Costs. Reimbursement. Profit Margin

Co-author Eric L. Smith, M.D. Chief of Arthroplasty at New England Baptist Hospital explained the genesis for this very timely update study to OTW. “This study was born of a desire to understand the economic implications for hospitals when they perform different types of total joint replacement. Traditionally, hip and knee replacements have occupied much of this ‘space,’ however in the last five years we have seen an increase in shoulder, ankle, and elbow replacements.”

“With every new technology the biggest driving factor is value-based healthcare. At New England Baptist Hospital we do roughly 7,000 total knee and hip replacements per year, so we wanted to explore the economic impact of these and other arthroplasties.”

For many years whenever different authors or institutions have tried to define costs, says Dr. Smith, surgeons have used different terms as far as profit, cost, billing, charges, and reimbursement, making standardization difficult.

“For our study,” he told OTW, “we used time-driven activity-based costing, to determine all costs at our hospital using process maps with time-specific costs. That way, costs are broken down into the actual time required for each step.”

So, for a knee replacement, cost is measured from the second the patient steps into the hospital and is greeted (one cost), goes for a blood draw (another cost) and then through to the OR. Once you determine the time associated with OR things such as a Foley catheter and anesthesia, from that you can assign a standard cost for that procedure. But it doesn’t account for snow removal or other things that are unique to specific institutions.”

The researchers assessed the total hospital costs of total knee arthroplasty (TKA), total hip arthroplasty (THA), anatomic total shoulder arthroplasty (TSA), reverse shoulder arthroplasty (RSA), and total ankle arthroplasty (TAA) at their facility using time-driven activity-based costing (2018 to 2020).

They then calculated the average reimbursement for each type of procedure. “Profit margin, defined as the reimbursement profit after direct costs, was calculated by deducting the average time-drive activity-based total hospital costs from the reimbursement value,” wrote the authors.

Dr. Smith told OTW, “We were surprised to find that the most voluminous procedures, hip and knee replacement, resulted in the highest profit. This probably means that hip and knee replacements performed in the U.S. have been financially viable for the institutions that are performing those procedures. It was interesting that there is a greatly reduced profitability for other types of joint replacement such as ankle and shoulder. Those implant costs are not in line with hip and knee replacement costs.”
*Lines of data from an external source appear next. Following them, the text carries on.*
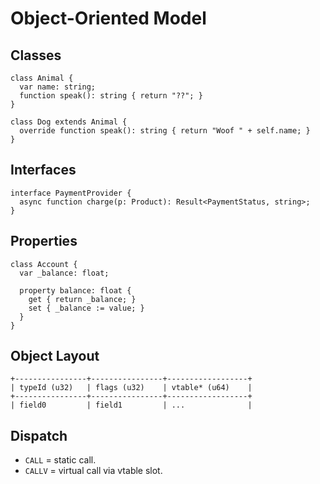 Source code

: # Object-Oriented Model

## Classes
```he3
class Animal {
  var name: string;
  function speak(): string { return "??"; }
}

class Dog extends Animal {
  override function speak(): string { return "Woof " + self.name; }
}
```

## Interfaces
```he3
interface PaymentProvider {
  async function charge(p: Product): Result<PaymentStatus, string>;
}
```

## Properties
```he3
class Account {
  var _balance: float;

  property balance: float {
    get { return _balance; }
    set { _balance := value; }
  }
}
```

## Object Layout
```
+----------------+----------------+------------------+
| typeId (u32)   | flags (u32)    | vtable* (u64)    |
+----------------+----------------+------------------+
| field0         | field1         | ...              |
```

## Dispatch
- `CALL` = static call.
- `CALLV` = virtual call via vtable slot.
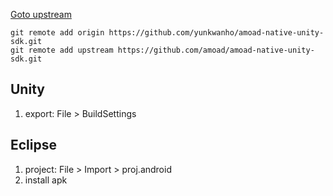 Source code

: [Goto upstream](https://github.com/amoad/amoad-native-unity-sdk)

```shell
git remote add origin https://github.com/yunkwanho/amoad-native-unity-sdk.git
git remote add upstream https://github.com/amoad/amoad-native-unity-sdk.git
```

## Unity
1. export: File > BuildSettings 

## Eclipse
1. project: File > Import > proj.android
5. install apk
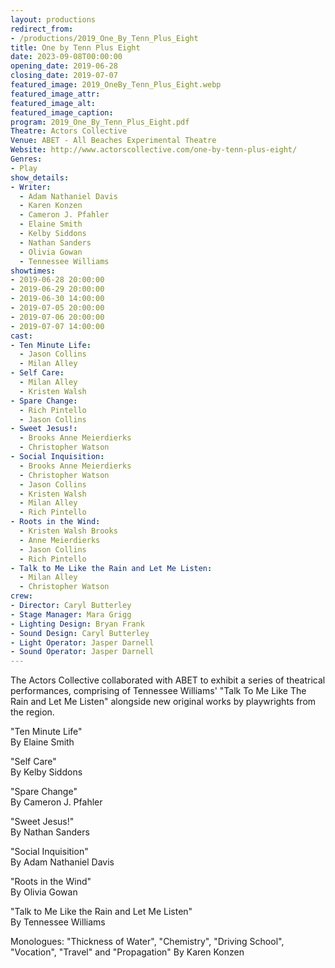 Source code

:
 ```yaml
---
layout: productions
redirect_from:
- /productions/2019_One_By_Tenn_Plus_Eight
title: One by Tenn Plus Eight
date: 2023-09-08T00:00:00
opening_date: 2019-06-28
closing_date: 2019-07-07
featured_image: 2019_OneBy_Tenn_Plus_Eight.webp
featured_image_attr:
featured_image_alt:
featured_image_caption:
program: 2019_One_By_Tenn_Plus_Eight.pdf
Theatre: Actors Collective
Venue: ABET - All Beaches Experimental Theatre
Website: http://www.actorscollective.com/one-by-tenn-plus-eight/
Genres: 
- Play
show_details:
- Writer: 
  - Adam Nathaniel Davis
  - Karen Konzen
  - Cameron J. Pfahler
  - Elaine Smith
  - Kelby Siddons
  - Nathan Sanders
  - Olivia Gowan
  - Tennessee Williams
showtimes:
- 2019-06-28 20:00:00
- 2019-06-29 20:00:00
- 2019-06-30 14:00:00
- 2019-07-05 20:00:00
- 2019-07-06 20:00:00
- 2019-07-07 14:00:00
cast:
- Ten Minute Life: 
  - Jason Collins
  - Milan Alley
- Self Care: 
  - Milan Alley
  - Kristen Walsh
- Spare Change: 
  - Rich Pintello
  - Jason Collins
- Sweet Jesus!: 
  - Brooks Anne Meierdierks
  - Christopher Watson
- Social Inquisition: 
  - Brooks Anne Meierdierks
  - Christopher Watson
  - Jason Collins
  - Kristen Walsh
  - Milan Alley
  - Rich Pintello
- Roots in the Wind: 
  - Kristen Walsh Brooks 
  - Anne Meierdierks 
  - Jason Collins
  - Rich Pintello
- Talk to Me Like the Rain and Let Me Listen: 
  - Milan Alley
  - Christopher Watson
crew:
- Director: Caryl Butterley
- Stage Manager: Mara Grigg
- Lighting Design: Bryan Frank
- Sound Design: Caryl Butterley
- Light Operator: Jasper Darnell
- Sound Operator: Jasper Darnell
---
```


The Actors Collective collaborated with ABET to exhibit a series of theatrical performances, comprising of Tennessee Williams' "Talk To Me Like The Rain and Let Me Listen" alongside new original works by playwrights from the region.

"Ten Minute Life"  
By Elaine Smith

"Self Care"  
By Kelby Siddons

"Spare Change"  
By Cameron J. Pfahler

"Sweet Jesus!"  
By Nathan Sanders

"Social Inquisition"  
By Adam Nathaniel Davis

"Roots in the Wind"  
By Olivia Gowan

"Talk to Me Like the Rain and Let Me Listen"  
By Tennessee Williams

Monologues: "Thickness of Water", "Chemistry", "Driving School", "Vocation", "Travel" and "Propagation"
By Karen Konzen
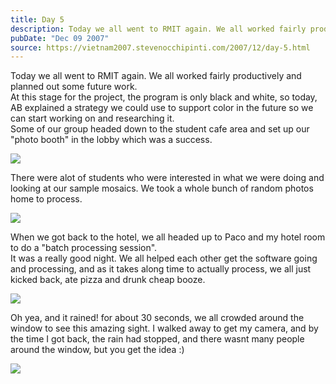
 ```yaml
---
title: Day 5
description: Today we all went to RMIT again. We all worked fairly productively and planned out some future work. At this stage for the project, the prog...
pubDate: "Dec 09 2007"
source: https://vietnam2007.stevenocchipinti.com/2007/12/day-5.html
---
```


Today we all went to RMIT again. We all worked fairly productively and planned out some future work.  
At this stage for the project, the program is only black and white, so today, AB explained a strategy we could use to support color in the future so we can start working on and researching it.  
Some of our group headed down to the student cafe area and set up our "photo booth" in the lobby which was a success.

[![](https://3.bp.blogspot.com/_l2YQkMP1pOU/R1u7H81CflI/AAAAAAAAAEQ/7b9yR1Hs5Cg/s320/DSCF7358.JPG)](https://3.bp.blogspot.com/_l2YQkMP1pOU/R1u7H81CflI/AAAAAAAAAEQ/7b9yR1Hs5Cg/s1600-h/DSCF7358.JPG)

There were alot of students who were interested in what we were doing and looking at our sample mosaics. We took a whole bunch of random photos home to process.

[![](https://3.bp.blogspot.com/_l2YQkMP1pOU/R1u7H81CfkI/AAAAAAAAAEI/VEK0yk7ZeuM/s320/DSCF7360.JPG)](https://3.bp.blogspot.com/_l2YQkMP1pOU/R1u7H81CfkI/AAAAAAAAAEI/VEK0yk7ZeuM/s1600-h/DSCF7360.JPG)

When we got back to the hotel, we all headed up to Paco and my hotel room to do a "batch processing session".  
It was a really good night. We all helped each other get the software going and processing, and as it takes along time to actually process, we all just kicked back, ate pizza and drunk cheap booze.

[![](https://2.bp.blogspot.com/_l2YQkMP1pOU/R1u7Hs1CfjI/AAAAAAAAAEA/YJxYbh013iQ/s320/DSCF7365.JPG)](https://2.bp.blogspot.com/_l2YQkMP1pOU/R1u7Hs1CfjI/AAAAAAAAAEA/YJxYbh013iQ/s1600-h/DSCF7365.JPG)

Oh yea, and it rained! for about 30 seconds, we all crowded around the window to see this amazing sight. I walked away to get my camera, and by the time I got back, the rain had stopped, and there wasnt many people around the window, but you get the idea :)

[![](https://1.bp.blogspot.com/_l2YQkMP1pOU/R1u7Hc1CfiI/AAAAAAAAAD4/Y1EmfGeBdNc/s320/DSCF7366.JPG)](https://1.bp.blogspot.com/_l2YQkMP1pOU/R1u7Hc1CfiI/AAAAAAAAAD4/Y1EmfGeBdNc/s1600-h/DSCF7366.JPG)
The researchers found that THA and TKA had larger profit margins than TAA and upper-extremity arthroplasty in general. Additionally, they determined that profit margins for RSA, TSA, and TAA were all at least 28% lower than those for TKA or THA.

“Ultimately, we want to deliver value-based healthcare for patients,” stated Dr. Smith to OTW. “We are working with vendors and surgeons to bring pricing down for anatomic shoulder, reverse shoulder, and ankle replacement implants. Maximizing profit for the hospital is important for hospital viability so that the hospital has the resources to take care of patients.”

“There remain many barriers to the adoption of value-based healthcare or reference pricing. One is that you must have some type of coalition of surgeons whereby they say, ‘We will accept a given cost for knee replacement…and then be prepared to only accept only those companies who can deliver the product at that cost. Complicating things is that many factors go into a surgeon choosing a certain knee/hip replacement.”

“As orthopedic surgeons we should recognize that within a hospital setting that we offer a lot of value not only to patients but also to hospitals. Having these conversations about profit margins will impact the profitability of numerous specialties, thus as resources shrink it is ever more important to address this.”